The problem, which many of us have probably noticed, but few have really made an issue of in the press/Blogosphere is that it is now harder to find other friends who may actually be online and available to chat. That’s because Facebook is filtering this list of friends to the ones it assumes you’ll want to chat with.
Josh Constine at InsideFacebook has a new post discussing this, in which he shares the reasoning provided by Facebook’s Director of Product Peter Deng. Deng says, “The goal of the new design is to give more people faster access to the friends they message most. Looking at the early data of how people are engaging with and using Chat, things are moving in this direction.”
That may be true, but should it be at the cost of slower access to those we don’t necessarily talk to all the time, but are still friends with, and may feel the need to strike up a conversation to say hi every now and then? We’re already friends on Facebook aren’t we?

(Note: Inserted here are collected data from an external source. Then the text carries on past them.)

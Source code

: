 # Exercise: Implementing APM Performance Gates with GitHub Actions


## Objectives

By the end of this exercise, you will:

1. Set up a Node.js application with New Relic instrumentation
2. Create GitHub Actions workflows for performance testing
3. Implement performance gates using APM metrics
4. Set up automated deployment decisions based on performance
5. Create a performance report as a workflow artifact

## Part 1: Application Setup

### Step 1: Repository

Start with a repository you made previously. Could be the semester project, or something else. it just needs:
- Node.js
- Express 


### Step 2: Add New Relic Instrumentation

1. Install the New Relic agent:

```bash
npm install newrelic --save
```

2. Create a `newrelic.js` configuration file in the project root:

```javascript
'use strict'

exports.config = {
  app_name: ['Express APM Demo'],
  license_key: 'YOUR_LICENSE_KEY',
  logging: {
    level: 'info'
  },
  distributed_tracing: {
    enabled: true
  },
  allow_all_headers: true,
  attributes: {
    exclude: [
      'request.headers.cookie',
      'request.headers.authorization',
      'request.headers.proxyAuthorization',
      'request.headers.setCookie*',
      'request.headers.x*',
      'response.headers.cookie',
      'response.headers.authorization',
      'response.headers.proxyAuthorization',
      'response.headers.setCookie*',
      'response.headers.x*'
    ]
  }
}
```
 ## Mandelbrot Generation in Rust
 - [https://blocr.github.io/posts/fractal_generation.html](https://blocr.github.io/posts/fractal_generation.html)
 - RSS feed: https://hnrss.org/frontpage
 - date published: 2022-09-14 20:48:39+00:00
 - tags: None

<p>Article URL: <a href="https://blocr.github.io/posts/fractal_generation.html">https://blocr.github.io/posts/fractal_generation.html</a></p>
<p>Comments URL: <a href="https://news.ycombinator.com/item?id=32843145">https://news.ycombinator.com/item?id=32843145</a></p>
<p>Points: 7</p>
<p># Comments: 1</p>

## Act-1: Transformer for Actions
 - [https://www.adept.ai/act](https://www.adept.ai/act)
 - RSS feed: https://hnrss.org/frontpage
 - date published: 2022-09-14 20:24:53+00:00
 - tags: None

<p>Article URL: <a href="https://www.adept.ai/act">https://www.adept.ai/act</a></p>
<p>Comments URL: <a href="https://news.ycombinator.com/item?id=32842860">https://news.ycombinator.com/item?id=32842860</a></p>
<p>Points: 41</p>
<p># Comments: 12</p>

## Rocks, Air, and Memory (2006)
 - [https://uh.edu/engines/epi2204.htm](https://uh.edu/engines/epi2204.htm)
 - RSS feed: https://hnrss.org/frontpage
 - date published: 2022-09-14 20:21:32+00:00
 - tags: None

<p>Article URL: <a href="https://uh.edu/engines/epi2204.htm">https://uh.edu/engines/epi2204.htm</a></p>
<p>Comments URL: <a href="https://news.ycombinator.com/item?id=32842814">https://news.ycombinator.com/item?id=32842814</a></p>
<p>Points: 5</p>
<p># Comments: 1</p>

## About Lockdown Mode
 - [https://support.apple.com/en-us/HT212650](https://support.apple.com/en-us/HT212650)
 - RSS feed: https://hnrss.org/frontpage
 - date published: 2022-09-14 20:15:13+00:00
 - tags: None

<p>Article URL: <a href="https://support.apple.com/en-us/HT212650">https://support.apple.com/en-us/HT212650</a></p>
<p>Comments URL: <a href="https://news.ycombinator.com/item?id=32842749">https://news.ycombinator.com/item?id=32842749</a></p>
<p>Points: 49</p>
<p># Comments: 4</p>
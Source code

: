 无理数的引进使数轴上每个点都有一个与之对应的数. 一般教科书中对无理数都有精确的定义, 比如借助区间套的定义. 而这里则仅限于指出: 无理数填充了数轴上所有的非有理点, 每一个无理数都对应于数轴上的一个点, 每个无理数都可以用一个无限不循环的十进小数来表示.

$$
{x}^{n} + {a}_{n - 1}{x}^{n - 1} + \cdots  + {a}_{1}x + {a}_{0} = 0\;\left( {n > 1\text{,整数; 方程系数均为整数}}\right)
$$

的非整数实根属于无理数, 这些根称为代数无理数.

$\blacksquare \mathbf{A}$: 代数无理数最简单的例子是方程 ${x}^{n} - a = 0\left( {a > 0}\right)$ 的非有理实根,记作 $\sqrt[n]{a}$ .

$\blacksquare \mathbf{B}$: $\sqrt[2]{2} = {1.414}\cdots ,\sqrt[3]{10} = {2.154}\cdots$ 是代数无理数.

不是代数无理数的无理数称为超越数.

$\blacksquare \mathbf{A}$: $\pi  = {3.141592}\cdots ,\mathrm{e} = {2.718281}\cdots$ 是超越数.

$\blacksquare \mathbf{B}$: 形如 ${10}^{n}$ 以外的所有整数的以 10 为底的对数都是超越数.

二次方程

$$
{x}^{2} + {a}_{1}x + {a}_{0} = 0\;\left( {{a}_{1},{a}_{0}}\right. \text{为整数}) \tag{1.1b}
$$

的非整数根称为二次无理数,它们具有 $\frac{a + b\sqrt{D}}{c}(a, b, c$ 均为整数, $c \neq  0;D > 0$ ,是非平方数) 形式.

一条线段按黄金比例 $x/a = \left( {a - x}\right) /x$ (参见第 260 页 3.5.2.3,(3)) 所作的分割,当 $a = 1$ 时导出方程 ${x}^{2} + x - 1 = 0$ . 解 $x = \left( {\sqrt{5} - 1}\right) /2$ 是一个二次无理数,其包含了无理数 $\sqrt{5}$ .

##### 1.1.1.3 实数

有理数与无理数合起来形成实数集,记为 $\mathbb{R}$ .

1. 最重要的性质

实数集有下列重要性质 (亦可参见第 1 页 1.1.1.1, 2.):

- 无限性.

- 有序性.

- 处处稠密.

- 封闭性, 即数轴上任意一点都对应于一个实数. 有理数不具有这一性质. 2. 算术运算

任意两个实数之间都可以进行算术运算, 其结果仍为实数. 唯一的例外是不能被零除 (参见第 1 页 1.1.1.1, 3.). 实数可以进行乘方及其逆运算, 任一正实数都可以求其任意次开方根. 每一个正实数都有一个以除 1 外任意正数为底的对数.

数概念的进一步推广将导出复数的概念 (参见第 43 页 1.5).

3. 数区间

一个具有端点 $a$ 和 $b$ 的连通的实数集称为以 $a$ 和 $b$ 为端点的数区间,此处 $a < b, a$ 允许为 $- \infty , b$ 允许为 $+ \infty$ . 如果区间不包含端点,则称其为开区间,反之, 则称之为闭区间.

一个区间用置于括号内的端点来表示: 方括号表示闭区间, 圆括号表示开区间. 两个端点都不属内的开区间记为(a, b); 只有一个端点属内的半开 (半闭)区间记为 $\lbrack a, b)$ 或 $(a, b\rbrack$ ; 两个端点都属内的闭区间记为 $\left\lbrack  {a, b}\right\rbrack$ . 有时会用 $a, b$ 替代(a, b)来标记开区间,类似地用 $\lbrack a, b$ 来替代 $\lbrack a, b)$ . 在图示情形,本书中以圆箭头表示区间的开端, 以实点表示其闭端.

The nice thing about seeing when ANY of your friends were available online was that you might have noticed someone you hadn’t talked to in a long time and felt like saying hello. It almost served as a convenient way to keep in touch with those with whom you were once close, but don’t necessarily think about or have the time to write a message to on any given busy day. If you just happened to notice them in the available chat list, well that was a different story.
Now, you have to go so far as to search for that friend to even figure out if they’re available to chat, and if you don’t talk to them often enough for them to appear on your new chat list, what are the chances that you’re actually going to do this very often.
Facebook has come under criticism in recent months for the way it filters content in the news feed, and recent reports even indicate that a new unfiltered news feed is on the way, presumably in response to such criticism (though as it stands now, you can adjust your feed settings to show what you want it to show).
Facebook has been a big contributor to the “filter bubble” concept, in terms of filtering content, and now, it seems they’re filtering how we actually interact with our friends as well.
But at least we’re able get “faster access” to the friends we message the most. You know, because it was such a slow, cumbersome process before.
By the way, the system is flawed, because there are some people on my list that I never talk to, and there is someone I talked to a few days ago at length that is nowhere to be found on my list.